EXERCISE DETAILS
Begin at the line that contains "and vice versa." and repeat every line from there to the end of the records below, inclusive, without adding any other line.

(Records from a data collection)
+--
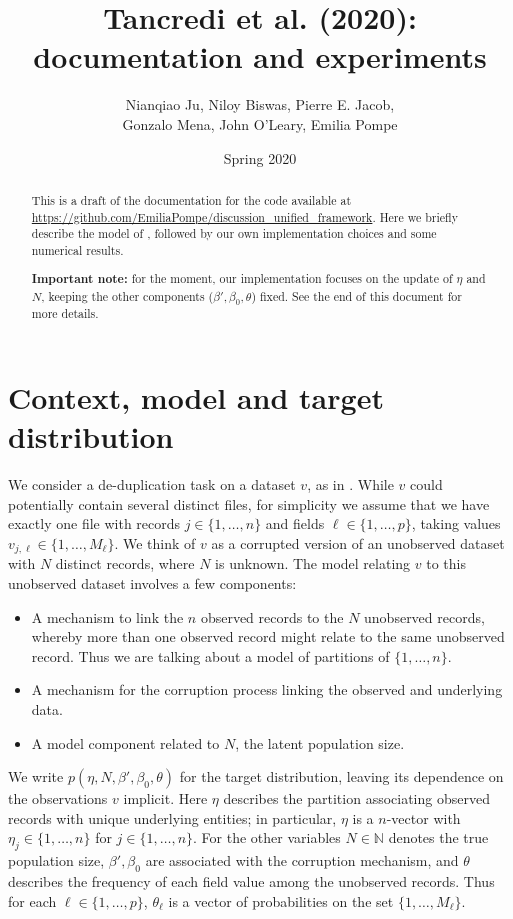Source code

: \documentclass{article}
\title{Tancredi et al. (2020): documentation and experiments}
\date{Spring 2020}
\author{Nianqiao Ju, Niloy Biswas, Pierre E. Jacob,\\ Gonzalo Mena,
John O'Leary, Emilia Pompe}
\begin{document}
\maketitle

\begin{abstract}
This is a draft of the documentation for the code available at
\url{https://github.com/EmiliaPompe/discussion_unified_framework}.
Here we briefly describe the model of \citet{tancredi2018unified},
followed by our own implementation choices and some numerical results.

\textbf{Important note:} for the moment, our implementation
focuses on the update of $\eta$ and $N$, keeping
the other components ($\beta',\beta_0,\theta$) fixed. See the end of this document for more details.
\end{abstract}

\section{Context, model and target distribution}

We consider a de-duplication task on a dataset $v$, as in \citet{tancredi2018unified}. While $v$ could potentially contain several distinct files, for simplicity we assume that we have exactly one file with records $j \in \{1,\dots,n\}$ and fields $\ell \in \{1, \dots, p \}$, taking values ${v_{j,\ell} \in \{1, \dots, M_\ell\}}$.
We think of $v$ as a corrupted version of an unobserved dataset with $N$ distinct records, where $N$ is unknown.
The model relating $v$ to this unobserved dataset involves a few components:
\begin{itemize}
    \item A mechanism to link the $n$ observed records to the $N$ unobserved records, whereby more than one observed record might relate to the same unobserved record. Thus we are talking about a model of partitions of $\{1,\ldots,n\}$.
    \item A mechanism for the corruption process linking the observed and underlying data.
    \item A model component related to $N$, the latent population size.
\end{itemize}

We write $p(\eta, N, \beta', \beta_0, \theta)$ for the target distribution, leaving its dependence on the observations $v$ implicit. Here $\eta$ describes the partition associating observed records with unique underlying entities; in particular, $\eta$ is a $n$-vector with $\eta_j \in \{1,\ldots,n\}$ for $j \in \{1,\dots,n\}$.
For the other variables $N \in \mathbb{N}$ denotes the true population size, $\beta',\beta_0$ are associated with the corruption mechanism, and $\theta$ describes the frequency of each field value among the unobserved records. Thus for each $\ell \in \{1,\dots,p\}$, $\theta_\ell$ is a vector of probabilities on the set $\{1,\dots,M_\ell\}$.
\end{document}
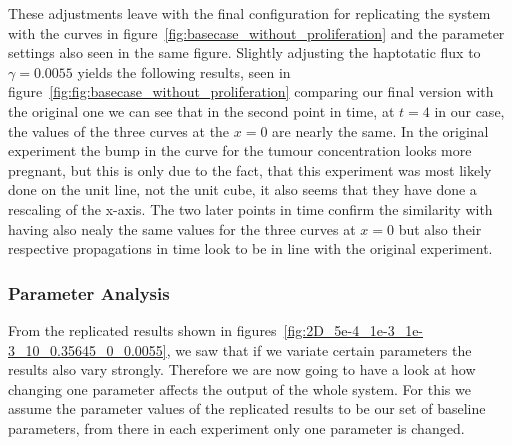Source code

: These adjustments leave with the final configuration for replicating the system with the curves in figure~\ref{fig:basecase_without_proliferation} and the parameter settings also seen in the same figure.
Slightly adjusting the haptotatic flux to $\gamma=0.0055$ yields the following results, seen in figure~\ref{fig:fig:basecase_without_proliferation} comparing our final version with the original one we can see that in the second point in time, at $t=4$ in our case, the values of the three curves at the $x=0$ are nearly the same. In the original experiment the bump in the curve for the tumour concentration looks more pregnant, but this is only due to the fact, that this experiment was most likely done on the unit line, not the unit cube, it also seems that they have done a rescaling of the x-axis. The two later points in time confirm the similarity with having also nealy the same values for the three curves at $x=0$ but also their respective propagations in time look to be in line with the original experiment. 



\subsubsection{Parameter Analysis}
From the replicated results shown in figures~\ref{fig:2D_5e-4_1e-3_1e-3_10_0.35645_0_0.0055}, we saw that if we variate certain parameters the results also vary strongly. Therefore we are now going to have a look at how changing one parameter affects the output of the whole system. For this we assume the parameter values of the replicated results to be our set of baseline parameters, from there in each experiment only one parameter is changed. 
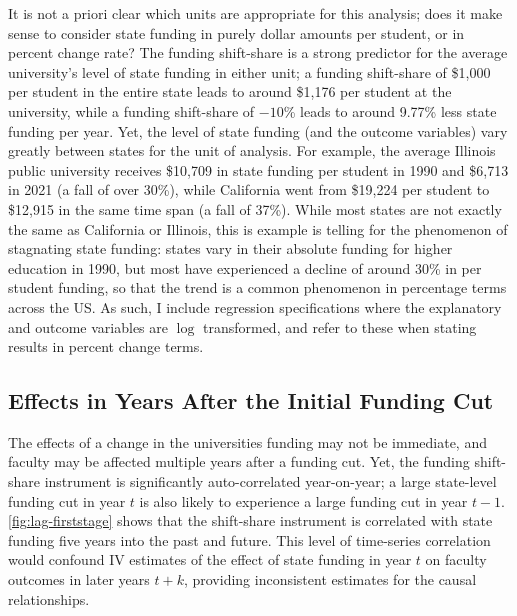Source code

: It is not a priori clear which units are appropriate for this analysis;
does it make sense to consider state funding in purely dollar amounts per student, or in percent change rate?
The funding shift-share is a strong predictor for the average university's level of state funding in either unit; a funding shift-share of \$1,000 per student in the entire state leads to around \$1,176 per student at the university, while a funding shift-share of $-10$\% leads to around 9.77\% less state funding per year.
Yet, the level of state funding (and the outcome variables) vary greatly between states for the unit of analysis.
For example, the average Illinois public university receives \$10,709 in state funding per student in 1990 and  \$6,713 in 2021 (a fall of over 30\%), while California went from \$19,224 per student to \$12,915 in the same time span (a fall of 37\%).
While most states are not exactly the same as California or Illinois, this is example is telling for the phenomenon of stagnating state funding:
states vary in their absolute funding for higher education in 1990, but most have experienced a decline of around 30\% in per student funding, so that the trend is a common phenomenon in percentage terms across the US.
As such, I include regression specifications where the explanatory and outcome variables are $\log$ transformed, and refer to these when stating results in percent change terms.

\subsection{Effects in Years After the Initial Funding Cut}
\label{sec:local-projections}
The effects of a change in the universities funding may not be immediate, and faculty may be affected multiple years after a funding cut.
Yet, the funding shift-share instrument is significantly auto-correlated year-on-year; a large state-level funding cut in year $t$ is also likely to experience a large funding cut in year $t-1$.
\autoref{fig:lag-firststage} shows that the shift-share instrument is correlated with state funding five years into the past and future.
This level of time-series correlation would confound IV estimates of the effect of state funding in year $t$ on faculty outcomes in later years $t+k$, providing inconsistent estimates for the causal relationships.

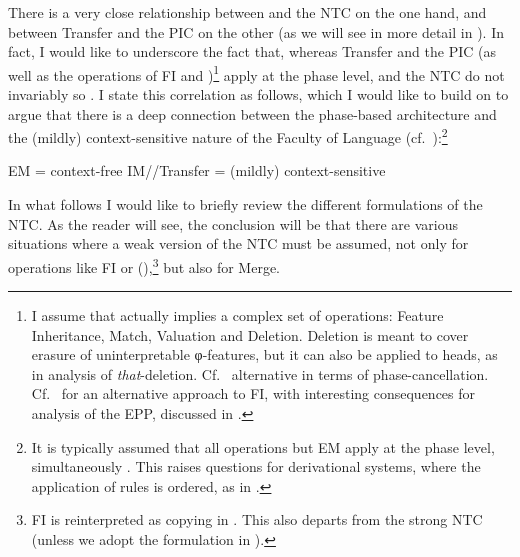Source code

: \documentclass[output=paper]{langsci/langscibook}
\begin{document}
There is a very close relationship between  and the \gls{NTC} on the one
hand, and between Transfer and the \gls{PIC} on the other (as we will
see in more detail in ). In fact, I would like to underscore the fact
that, whereas Transfer and the \gls{PIC} (as well as the operations of \gls{FI}
and )\footnote{I assume that  actually implies a complex set of
    operations: Feature Inheritance, Match, Valuation and Deletion. Deletion is
    meant to cover erasure of uninterpretable φ-features, but it can also be
    applied to heads, as in  analysis of
    \emph{that}-deletion.  Cf.~\citet{EKS2016} alternative in terms of
    phase-cancellation. Cf.~\citet{Gallego2014} for an alternative approach to
\gls{FI}, with interesting consequences for   analysis of
the \gls{EPP}, discussed in \citet{Gallego2017}.} apply at the
phase level,  and the \gls{NTC} do not invariably so
\parencites[17]{Chomsky2007}[143]{Chomsky2008}[40, 42]{Chomsky2013}. I state
this correlation as follows, which I would like to build on to argue that there
is a deep connection between the phase-based architecture and the (mildly)
context-sensitive nature of the Faculty of Language
(cf.~\citealt{Chomsky1956,Uriagereka2008}):\footnote{It is typically assumed
    that all operations but \gls{EM} apply at the phase level,
    simultaneously
    \parencites[116]{Chomsky2004}[19]{Chomsky2005}[17]{Chomsky2007}[155]{Chomsky2008}.
    This raises questions for derivational systems, where the application of
rules is ordered, as in \citet{Chomsky2015}.}

\ea%
    \label{ex:34.3}
    \ea \gls{EM} = context-free
    \ex {}\gls{IM}\slash {}\slash Transfer = (mildly) context-sensitive
    \z
\z

In what follows I would like to briefly review the different formulations of
the \gls{NTC}. As the reader will see, the conclusion will be that there are
various situations where a weak version of the \gls{NTC} must be assumed, not only for operations like \gls{FI} or
 (\citealt[19, fn.\ 26]{Chomsky2007}),\footnote{\gls{FI} is
    reinterpreted as copying in \citet[47]{Chomsky2013}. This also departs from
    the strong \gls{NTC} (unless we adopt the
formulation in \citealt{Gallego2014}).\label{fn:34.8}} but also for Merge.
\end{document}
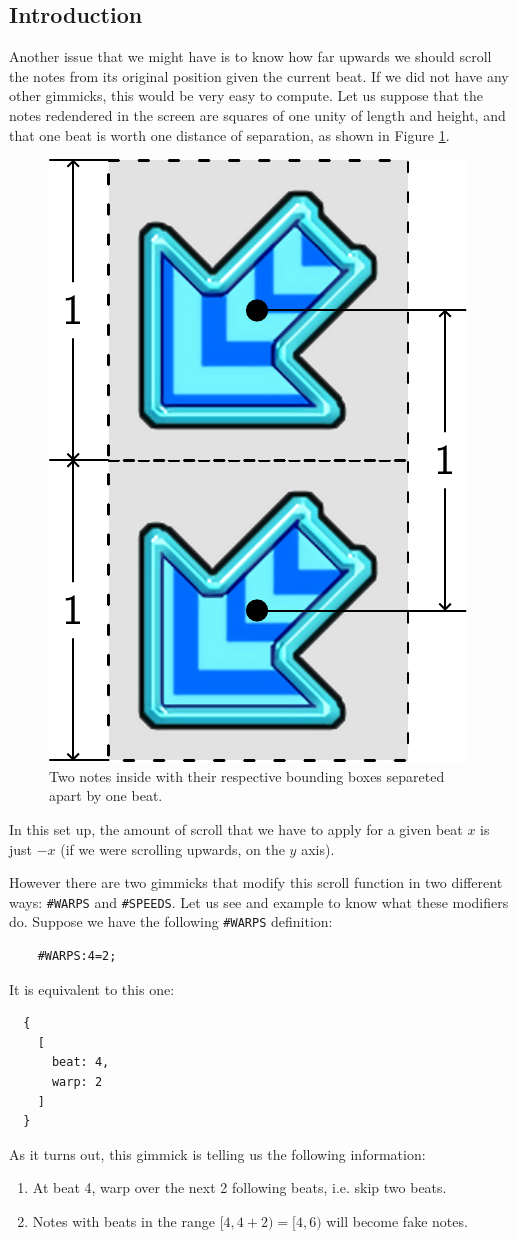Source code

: \documentclass[a4paper,9pt]{article}
\begin{document}
    \subsection{Introduction}
    Another issue that we might have is to know how far upwards we should scroll the notes from its original position given the current beat. If we did not have any other gimmicks, this would be very easy to compute. Let us suppose that the notes redendered in the screen are squares of one unity of length and height, and that one beat is worth one distance of separation, as shown in Figure \ref{fig:notes-layout}.
    \begin{figure}[htpb]
	    \centering
	    \includegraphics[width=0.3\linewidth]{beat2scroll}
	    \caption{Two notes inside with their respective bounding boxes separeted apart by one beat.}
	    \label{fig:notes-layout}
    \end{figure}
    In this set up, the amount of scroll that we have to apply for a given beat $ x $ is just $ -x $ (if we were scrolling upwards, on the $y$ axis).

	    However there are two gimmicks that modify this scroll function in two different ways: \texttt{\#WARPS} and \texttt{\#SPEEDS}. Let us see and example to know what these modifiers do. Suppose we have the following \texttt{\#WARPS} definition:
    \begin{verbatim}
    #WARPS:4=2;     
    \end{verbatim}
    It is equivalent to this one:
    \begin{verbatim}
  {
    [
      beat: 4,
      warp: 2
    ]
  }
    \end{verbatim}
    As it turns out, this gimmick is telling us the following information:
    \begin{enumerate}
	    \item At beat 4, warp over the next 2 following beats, i.e. skip two beats.
	    \item Notes with beats in the range $ [4, 4+2) = [4,6) $ will become fake notes.
    \end{enumerate}
    
\end{document}

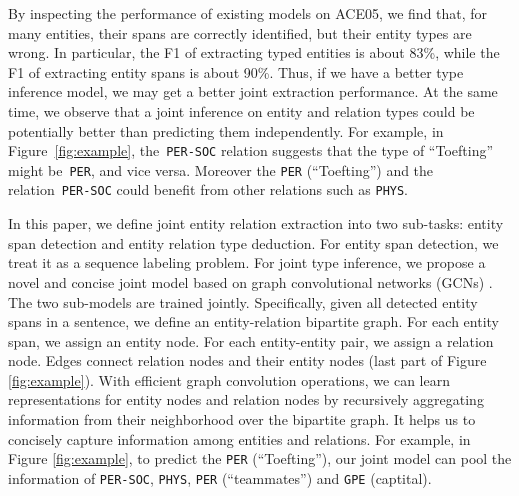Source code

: By inspecting the performance of existing models \cite{D18-1249} on ACE05, 
we find that,
for many entities, their spans are correctly identified,
but their entity types are wrong.
In particular,
the F1 of extracting typed entities is about 83\%,
while the F1 of extracting entity spans is about 90\%.
Thus, if we have a better type inference model,
we may get a better joint extraction performance.
At the same time,
we observe that a joint inference on entity and relation types 
could be potentially better than predicting them independently.
For example, in Figure~\ref{fig:example},
the~\texttt{PER-SOC} relation suggests that the type of  ``Toefting'' might be~\texttt{PER}, and vice versa.
Moreover the \texttt{PER} (``Toefting'') and the relation~\texttt{PER-SOC} could
benefit from other relations such as \texttt{PHYS}.

In this paper,
we define joint entity relation extraction into two sub-tasks:
entity span detection and entity relation type deduction.
For entity span detection,
we treat it as a sequence labeling problem.
For joint type inference,
we propose a novel and concise joint model based on graph convolutional networks (GCNs) \cite{kipf2017semi}.
The two sub-models are trained jointly.
Specifically,
given all detected entity spans in a sentence,
we define an entity-relation bipartite graph.
For each entity span,
we assign an entity node.
For each entity-entity pair,
we assign a relation node.
Edges connect relation nodes and their entity nodes
(last part of Figure \ref{fig:example}).
With efficient graph convolution operations,
we can learn representations for entity nodes and relation nodes
by recursively aggregating information from their neighborhood
over the bipartite graph.
It helps us to concisely capture information among entities and relations.
For example, in Figure \ref{fig:example},
to predict the \texttt{PER} (``Toefting''),
our joint model can pool the information of \texttt{PER-SOC}, \texttt{PHYS},
\texttt{PER} (``teammates'') and \texttt{GPE} (captital).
+--
OUTPUT BELOW
the~\texttt{PER-SOC} relation suggests that the type of  ``Toefting'' might be~\texttt{PER}, and vice versa.
Moreover the \texttt{PER} (``Toefting'') and the relation~\texttt{PER-SOC} could
benefit from other relations such as \texttt{PHYS}.

In this paper,
we define joint entity relation extraction into two sub-tasks:
entity span detection and entity relation type deduction.
For entity span detection,
we treat it as a sequence labeling problem.
For joint type inference,
we propose a novel and concise joint model based on graph convolutional networks (GCNs) \cite{kipf2017semi}.
The two sub-models are trained jointly.
Specifically,
given all detected entity spans in a sentence,
we define an entity-relation bipartite graph.
For each entity span,
we assign an entity node.
For each entity-entity pair,
we assign a relation node.
Edges connect relation nodes and their entity nodes
(last part of Figure \ref{fig:example}).
With efficient graph convolution operations,
we can learn representations for entity nodes and relation nodes
by recursively aggregating information from their neighborhood
over the bipartite graph.
It helps us to concisely capture information among entities and relations.
For example, in Figure \ref{fig:example},
to predict the \texttt{PER} (``Toefting''),
our joint model can pool the information of \texttt{PER-SOC}, \texttt{PHYS},
\texttt{PER} (``teammates'') and \texttt{GPE} (captital).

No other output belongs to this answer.